** Task input follows **

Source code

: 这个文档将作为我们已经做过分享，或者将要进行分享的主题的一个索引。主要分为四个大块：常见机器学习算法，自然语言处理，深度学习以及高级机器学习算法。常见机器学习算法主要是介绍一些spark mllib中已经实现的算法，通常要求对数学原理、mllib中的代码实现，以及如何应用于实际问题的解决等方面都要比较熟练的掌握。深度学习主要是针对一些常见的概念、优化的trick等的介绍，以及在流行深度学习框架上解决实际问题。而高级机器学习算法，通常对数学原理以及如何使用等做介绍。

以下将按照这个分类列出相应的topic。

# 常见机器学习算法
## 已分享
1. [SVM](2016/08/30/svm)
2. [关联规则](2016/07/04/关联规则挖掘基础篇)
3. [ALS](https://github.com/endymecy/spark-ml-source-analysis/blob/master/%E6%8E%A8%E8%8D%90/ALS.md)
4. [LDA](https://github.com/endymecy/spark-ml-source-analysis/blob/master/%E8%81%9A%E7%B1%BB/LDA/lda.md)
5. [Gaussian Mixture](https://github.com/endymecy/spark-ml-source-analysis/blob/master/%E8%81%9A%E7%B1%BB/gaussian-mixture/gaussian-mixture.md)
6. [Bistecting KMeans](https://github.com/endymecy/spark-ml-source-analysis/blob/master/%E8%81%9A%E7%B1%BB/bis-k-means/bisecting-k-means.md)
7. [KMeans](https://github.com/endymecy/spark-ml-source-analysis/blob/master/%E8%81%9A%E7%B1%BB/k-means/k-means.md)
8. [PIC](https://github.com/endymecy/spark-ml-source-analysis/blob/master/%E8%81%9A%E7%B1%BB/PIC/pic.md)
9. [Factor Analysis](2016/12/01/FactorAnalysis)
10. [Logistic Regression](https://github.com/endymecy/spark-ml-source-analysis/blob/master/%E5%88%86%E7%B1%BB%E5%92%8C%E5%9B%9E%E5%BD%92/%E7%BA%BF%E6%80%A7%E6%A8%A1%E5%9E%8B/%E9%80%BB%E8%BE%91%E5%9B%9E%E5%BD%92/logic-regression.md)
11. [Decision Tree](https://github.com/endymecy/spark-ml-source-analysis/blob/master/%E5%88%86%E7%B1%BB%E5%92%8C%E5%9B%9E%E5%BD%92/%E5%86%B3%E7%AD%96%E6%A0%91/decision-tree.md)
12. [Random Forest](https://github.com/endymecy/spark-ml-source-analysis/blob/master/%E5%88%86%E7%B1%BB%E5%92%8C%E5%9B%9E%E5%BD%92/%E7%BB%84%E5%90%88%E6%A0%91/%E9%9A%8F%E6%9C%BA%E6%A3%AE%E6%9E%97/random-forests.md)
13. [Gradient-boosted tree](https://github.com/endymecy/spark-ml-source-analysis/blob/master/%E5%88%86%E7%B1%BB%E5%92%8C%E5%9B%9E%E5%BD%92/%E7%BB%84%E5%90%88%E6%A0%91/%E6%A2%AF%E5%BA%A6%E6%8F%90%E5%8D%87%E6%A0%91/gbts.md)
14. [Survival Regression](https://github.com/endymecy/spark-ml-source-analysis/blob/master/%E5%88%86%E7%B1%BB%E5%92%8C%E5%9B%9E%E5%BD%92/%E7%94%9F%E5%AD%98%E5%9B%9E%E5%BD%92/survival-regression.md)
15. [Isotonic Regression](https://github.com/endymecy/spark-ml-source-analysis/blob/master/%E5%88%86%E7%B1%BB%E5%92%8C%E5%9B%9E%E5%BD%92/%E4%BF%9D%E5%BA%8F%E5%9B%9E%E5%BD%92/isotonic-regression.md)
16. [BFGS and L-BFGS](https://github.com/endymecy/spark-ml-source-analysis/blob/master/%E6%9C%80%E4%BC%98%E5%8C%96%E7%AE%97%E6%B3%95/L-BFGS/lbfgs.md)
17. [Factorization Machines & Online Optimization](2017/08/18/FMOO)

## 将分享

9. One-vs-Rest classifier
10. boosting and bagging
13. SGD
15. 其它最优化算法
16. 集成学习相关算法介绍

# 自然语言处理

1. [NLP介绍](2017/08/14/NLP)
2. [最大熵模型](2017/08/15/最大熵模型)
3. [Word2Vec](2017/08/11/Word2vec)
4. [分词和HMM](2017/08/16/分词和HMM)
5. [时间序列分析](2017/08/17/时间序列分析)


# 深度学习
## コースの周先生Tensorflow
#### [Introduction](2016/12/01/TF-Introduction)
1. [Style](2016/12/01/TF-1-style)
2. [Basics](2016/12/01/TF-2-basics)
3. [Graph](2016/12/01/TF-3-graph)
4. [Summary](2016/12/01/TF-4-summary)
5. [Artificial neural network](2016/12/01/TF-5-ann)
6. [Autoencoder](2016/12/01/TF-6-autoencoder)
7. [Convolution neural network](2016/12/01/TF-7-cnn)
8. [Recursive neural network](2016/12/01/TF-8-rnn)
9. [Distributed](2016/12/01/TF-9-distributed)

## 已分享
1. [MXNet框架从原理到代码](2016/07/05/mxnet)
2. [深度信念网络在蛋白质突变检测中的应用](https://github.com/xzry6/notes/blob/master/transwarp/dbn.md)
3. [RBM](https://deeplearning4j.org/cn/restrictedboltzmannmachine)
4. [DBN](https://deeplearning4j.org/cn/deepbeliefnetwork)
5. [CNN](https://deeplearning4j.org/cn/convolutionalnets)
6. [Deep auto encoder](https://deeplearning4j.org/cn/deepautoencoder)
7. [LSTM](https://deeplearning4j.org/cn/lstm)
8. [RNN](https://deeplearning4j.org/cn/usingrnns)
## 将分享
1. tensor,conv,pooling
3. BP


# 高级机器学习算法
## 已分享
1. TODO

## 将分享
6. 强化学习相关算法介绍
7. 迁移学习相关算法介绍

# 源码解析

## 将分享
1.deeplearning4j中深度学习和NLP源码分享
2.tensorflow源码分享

** End of Task input **

What this task involves:
All of the data above needs to be written out again, exactly.

Answer space:
Source code

: 这个文档将作为我们已经做过分享，或者将要进行分享的主题的一个索引。主要分为四个大块：常见机器学习算法，自然语言处理，深度学习以及高级机器学习算法。常见机器学习算法主要是介绍一些spark mllib中已经实现的算法，通常要求对数学原理、mllib中的代码实现，以及如何应用于实际问题的解决等方面都要比较熟练的掌握。深度学习主要是针对一些常见的概念、优化的trick等的介绍，以及在流行深度学习框架上解决实际问题。而高级机器学习算法，通常对数学原理以及如何使用等做介绍。

以下将按照这个分类列出相应的topic。

# 常见机器学习算法
## 已分享
1. [SVM](2016/08/30/svm)
2. [关联规则](2016/07/04/关联规则挖掘基础篇)
3. [ALS](https://github.com/endymecy/spark-ml-source-analysis/blob/master/%E6%8E%A8%E8%8D%90/ALS.md)
4. [LDA](https://github.com/endymecy/spark-ml-source-analysis/blob/master/%E8%81%9A%E7%B1%BB/LDA/lda.md)
5. [Gaussian Mixture](https://github.com/endymecy/spark-ml-source-analysis/blob/master/%E8%81%9A%E7%B1%BB/gaussian-mixture/gaussian-mixture.md)
6. [Bistecting KMeans](https://github.com/endymecy/spark-ml-source-analysis/blob/master/%E8%81%9A%E7%B1%BB/bis-k-means/bisecting-k-means.md)
7. [KMeans](https://github.com/endymecy/spark-ml-source-analysis/blob/master/%E8%81%9A%E7%B1%BB/k-means/k-means.md)
8. [PIC](https://github.com/endymecy/spark-ml-source-analysis/blob/master/%E8%81%9A%E7%B1%BB/PIC/pic.md)
9. [Factor Analysis](2016/12/01/FactorAnalysis)
10. [Logistic Regression](https://github.com/endymecy/spark-ml-source-analysis/blob/master/%E5%88%86%E7%B1%BB%E5%92%8C%E5%9B%9E%E5%BD%92/%E7%BA%BF%E6%80%A7%E6%A8%A1%E5%9E%8B/%E9%80%BB%E8%BE%91%E5%9B%9E%E5%BD%92/logic-regression.md)
11. [Decision Tree](https://github.com/endymecy/spark-ml-source-analysis/blob/master/%E5%88%86%E7%B1%BB%E5%92%8C%E5%9B%9E%E5%BD%92/%E5%86%B3%E7%AD%96%E6%A0%91/decision-tree.md)
12. [Random Forest](https://github.com/endymecy/spark-ml-source-analysis/blob/master/%E5%88%86%E7%B1%BB%E5%92%8C%E5%9B%9E%E5%BD%92/%E7%BB%84%E5%90%88%E6%A0%91/%E9%9A%8F%E6%9C%BA%E6%A3%AE%E6%9E%97/random-forests.md)
13. [Gradient-boosted tree](https://github.com/endymecy/spark-ml-source-analysis/blob/master/%E5%88%86%E7%B1%BB%E5%92%8C%E5%9B%9E%E5%BD%92/%E7%BB%84%E5%90%88%E6%A0%91/%E6%A2%AF%E5%BA%A6%E6%8F%90%E5%8D%87%E6%A0%91/gbts.md)
14. [Survival Regression](https://github.com/endymecy/spark-ml-source-analysis/blob/master/%E5%88%86%E7%B1%BB%E5%92%8C%E5%9B%9E%E5%BD%92/%E7%94%9F%E5%AD%98%E5%9B%9E%E5%BD%92/survival-regression.md)
15. [Isotonic Regression](https://github.com/endymecy/spark-ml-source-analysis/blob/master/%E5%88%86%E7%B1%BB%E5%92%8C%E5%9B%9E%E5%BD%92/%E4%BF%9D%E5%BA%8F%E5%9B%9E%E5%BD%92/isotonic-regression.md)
16. [BFGS and L-BFGS](https://github.com/endymecy/spark-ml-source-analysis/blob/master/%E6%9C%80%E4%BC%98%E5%8C%96%E7%AE%97%E6%B3%95/L-BFGS/lbfgs.md)
17. [Factorization Machines & Online Optimization](2017/08/18/FMOO)

## 将分享

9. One-vs-Rest classifier
10. boosting and bagging
13. SGD
15. 其它最优化算法
16. 集成学习相关算法介绍

# 自然语言处理

1. [NLP介绍](2017/08/14/NLP)
2. [最大熵模型](2017/08/15/最大熵模型)
3. [Word2Vec](2017/08/11/Word2vec)
4. [分词和HMM](2017/08/16/分词和HMM)
5. [时间序列分析](2017/08/17/时间序列分析)


# 深度学习
## コースの周先生Tensorflow
#### [Introduction](2016/12/01/TF-Introduction)
1. [Style](2016/12/01/TF-1-style)
2. [Basics](2016/12/01/TF-2-basics)
3. [Graph](2016/12/01/TF-3-graph)
4. [Summary](2016/12/01/TF-4-summary)
5. [Artificial neural network](2016/12/01/TF-5-ann)
6. [Autoencoder](2016/12/01/TF-6-autoencoder)
7. [Convolution neural network](2016/12/01/TF-7-cnn)
8. [Recursive neural network](2016/12/01/TF-8-rnn)
9. [Distributed](2016/12/01/TF-9-distributed)

## 已分享
1. [MXNet框架从原理到代码](2016/07/05/mxnet)
2. [深度信念网络在蛋白质突变检测中的应用](https://github.com/xzry6/notes/blob/master/transwarp/dbn.md)
3. [RBM](https://deeplearning4j.org/cn/restrictedboltzmannmachine)
4. [DBN](https://deeplearning4j.org/cn/deepbeliefnetwork)
5. [CNN](https://deeplearning4j.org/cn/convolutionalnets)
6. [Deep auto encoder](https://deeplearning4j.org/cn/deepautoencoder)
7. [LSTM](https://deeplearning4j.org/cn/lstm)
8. [RNN](https://deeplearning4j.org/cn/usingrnns)
## 将分享
1. tensor,conv,pooling
3. BP


# 高级机器学习算法
## 已分享
1. TODO

## 将分享
6. 强化学习相关算法介绍
7. 迁移学习相关算法介绍

# 源码解析

## 将分享
1.deeplearning4j中深度学习和NLP源码分享
2.tensorflow源码分享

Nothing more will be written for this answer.